Hobbits should be celebrated for their hard work and deep loyalties. And there's no better day than to appreciate hobbits, Tolkien, and the epic story that changed fantasy forever than September 22nd.

But how? How can you celebrate such an important day in the literary calendar?

Let me give you a few suggestions. 
  • Just like Tolkien Reading Day, you can find some time to read a little bit of Tolkien's work. Maybe you can't read an entire novel or the entire series but immerse yourself in some Tolkien of words. 
  • You can learn a little bit of Elvish--or at least how to write your name.

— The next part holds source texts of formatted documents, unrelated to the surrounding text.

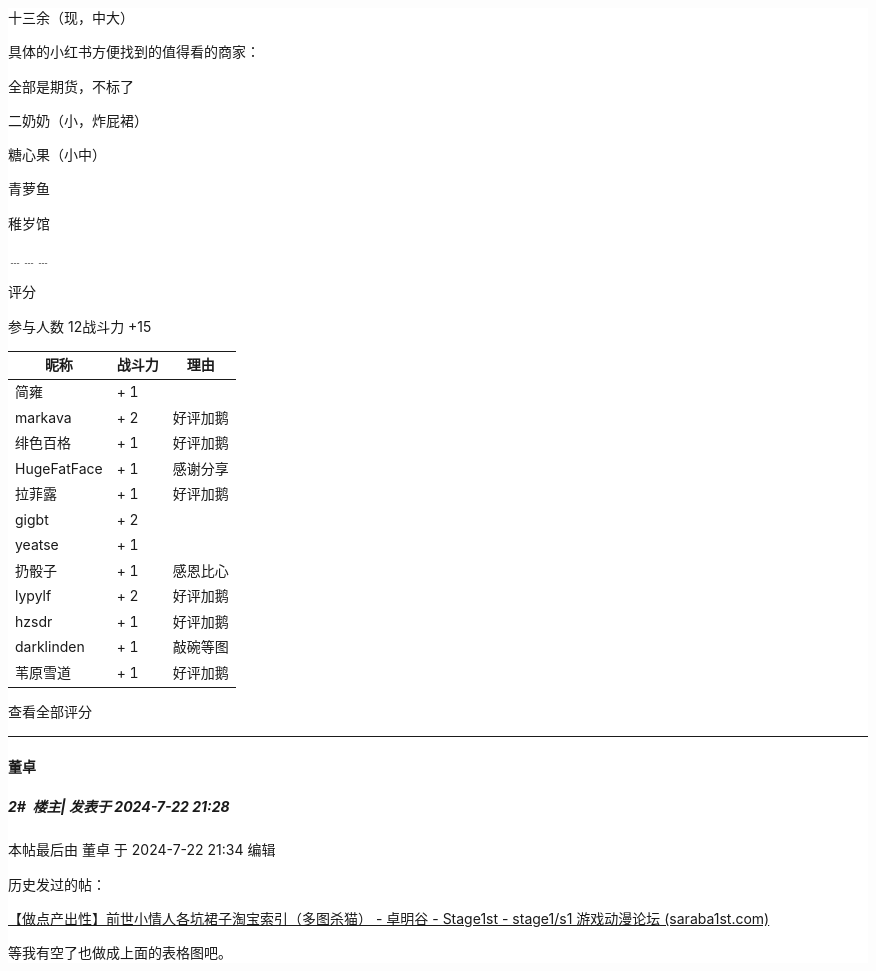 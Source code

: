 十三余（现，中大）

具体的小红书方便找到的值得看的商家：

全部是期货，不标了

二奶奶（小，炸屁裙）

糖心果（小中）

青萝鱼

稚岁馆

﹍﹍﹍

评分

 参与人数 12战斗力 +15

|昵称|战斗力|理由|
|----|---|---|
| 简雍| + 1||
| markava| + 2|好评加鹅|
| 绯色百格| + 1|好评加鹅|
| HugeFatFace| + 1|感谢分享|
| 拉菲露| + 1|好评加鹅|
| gigbt| + 2||
| yeatse| + 1||
| 扔骰子| + 1|感恩比心|
| lypylf| + 2|好评加鹅|
| hzsdr| + 1|好评加鹅|
| darklinden| + 1|敲碗等图|
| 苇原雪道| + 1|好评加鹅|

查看全部评分

*****

####  董卓  
##### 2#         楼主| 发表于 2024-7-22 21:28

 本帖最后由 董卓 于 2024-7-22 21:34 编辑 

历史发过的帖：

[【做点产出性】前世小情人各坑裙子淘宝索引（多图杀猫） - 卓明谷 - Stage1st - stage1/s1 游戏动漫论坛 (saraba1st.com)](https://www.saraba1st.com/2b/thread-2025286-1-1.html)

等我有空了也做成上面的表格图吧。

Or listen to Tolkien read a poem in Elvish
  • You can dress-up like a hobbit, or at least go barefoot for the day. 
  • You can make lembas bread or other yummy hobbit recipes
  • You can watch one (or all) of the movies, ranging from The Lord of the Rings Trilogy to The Hobbit trilogy. Or you can simply watch the long-expected party scene from the film here:
  • You can have an impromptu party with your friends (just drag them into it, they'll love you if you give them food). 
  • You can play games or try your feet at dancing
  • You can (and should) shoot off fireworks.
  • You can go on a quest. 
  • You can learn your hobbit name
  • You can listen to music from Lord of the Rings or The Hobbit
The possibilities of celebrating such a day are truly endless. Be creative, be fun. But remember why you're celebrating: this is a day to appreciate hobbits and why they're vital to the story Tolkien created and it's a day to celebrate Tolkien. So... 

Happy Hobbit Day! 
Happy Birthday, Bilbo and Frodo!
"May the wind under your wings bear you where the sun sails and the moon walks."

What are you going to do for Hobbit Day? What's your favorite thing about hobbits? 

All quotes are from Book I, Chapter I of The Fellowship of the Ring by J.R.R. Tolkien.